This assignment involves getting your computer ready for the computing environment we will be using for STATS/DATASCI 531. There is nothing to turn in. For most students, it is expected that these tools are familiar. If they are unfamiliar, you are welcome to ask for advice or assistance in group meetings or via Piazza. If they are familiar, please consider helping others. Asking and answering questions are both contributions to the course community, and both count toward the course participation credit, as described in the syllabus. Please join the class Piazza site piazza.com/umich/winter2022/statsdatasci531 if you have not already done so.
Git is currently the dominant tool for managing, developing and sharing code within the computational sciences and industry.

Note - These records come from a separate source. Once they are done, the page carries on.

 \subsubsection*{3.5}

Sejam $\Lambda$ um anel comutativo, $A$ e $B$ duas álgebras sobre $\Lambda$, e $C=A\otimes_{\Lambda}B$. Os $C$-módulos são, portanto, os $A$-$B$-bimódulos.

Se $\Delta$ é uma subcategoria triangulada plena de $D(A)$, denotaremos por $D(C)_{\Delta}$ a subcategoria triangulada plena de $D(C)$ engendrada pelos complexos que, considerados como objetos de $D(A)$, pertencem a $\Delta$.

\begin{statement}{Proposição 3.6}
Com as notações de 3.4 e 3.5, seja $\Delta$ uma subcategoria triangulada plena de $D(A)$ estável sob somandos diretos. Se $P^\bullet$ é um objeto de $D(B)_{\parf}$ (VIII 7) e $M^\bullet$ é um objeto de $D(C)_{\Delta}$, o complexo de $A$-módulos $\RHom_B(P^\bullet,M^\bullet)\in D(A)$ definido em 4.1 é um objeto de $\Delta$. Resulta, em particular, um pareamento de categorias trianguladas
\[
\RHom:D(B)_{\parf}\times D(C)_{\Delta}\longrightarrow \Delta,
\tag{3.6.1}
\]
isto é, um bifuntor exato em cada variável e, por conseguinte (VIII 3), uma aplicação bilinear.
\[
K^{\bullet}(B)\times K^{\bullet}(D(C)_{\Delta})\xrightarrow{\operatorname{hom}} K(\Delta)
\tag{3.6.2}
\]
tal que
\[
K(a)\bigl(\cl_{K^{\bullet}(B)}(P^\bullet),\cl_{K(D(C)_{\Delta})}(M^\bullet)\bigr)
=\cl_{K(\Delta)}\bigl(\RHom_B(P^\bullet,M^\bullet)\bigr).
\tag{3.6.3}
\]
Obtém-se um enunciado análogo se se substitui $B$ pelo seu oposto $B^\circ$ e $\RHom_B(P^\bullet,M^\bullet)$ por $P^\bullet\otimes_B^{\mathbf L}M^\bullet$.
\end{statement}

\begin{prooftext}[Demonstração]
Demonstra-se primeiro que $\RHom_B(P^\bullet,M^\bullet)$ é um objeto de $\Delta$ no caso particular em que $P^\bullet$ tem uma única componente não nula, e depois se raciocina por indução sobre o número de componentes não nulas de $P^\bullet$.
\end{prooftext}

GitHub is the largest git-based internet repository, but others (such as bitbucket) also use git, and it can be useful to use git to build a local repository on your own computer.
You do not need to use git for this course. All the materials will be on the class website so it is not essential that you use git at all. However, keeping a local copy of the course git project is a good way to maintain up-to-date copies of all the files. Also, you may find additional features of git to be useful, such as making pull requests with corrections or improvements to the notes!
If you like, you can read Karl Broman’s practical and minimal git/github tutorial (kbroman.org/github_tutorial). A deeper, more technical tutorial is www.atlassian.com/git/tutorials.
To make a local copy of the class materials, try
git clone https://github.com/ionides/531w22
The local repository remembers the address of the remote repository it was cloned from.
You can pull any changes from the remote repository to your local repository using
git pull
You have probably used R before, and if not it is time to start! We will make extensive use of R. Please check R is installed on your laptop. It is available at www.r-project.org
Rstudio is a popular environment for carrying out statistical analysis in R. You can choose whether or not to access R through Rstudio for this course, but many people find that a convenient approach. It can be downloaded from www.rstudio.com
The midterm and final projects will be submitted as reproducible reports written in Rmarkdown or knitr. A reproducible report combines text and source code, generates the results by running the code, and inserts the resulting tables, figures and numbers into the finished document. Advantages of this approach are: (i) you can easily modify your report if you want to try doing something differently; (ii) the reader can, if necessary, inspect or run the code that gave the results; (iii) classmates can easily learn effective data analysis techniques from each other. Rmarkdown is a popular approach for doing this, see rmarkdown.rstudio.com. If you have not used Rmarkdown before, you might like to start familiarizing yourself with it. Rstudio works well with Rmarkdown (Rmd) files, especially for generating HTML documents. Knitr is similar to Rmarkdown, and provides a better environment for producing pdf documents. The course notes are written using knitr, and you are welcome to inspect the source files in the GitHub repository.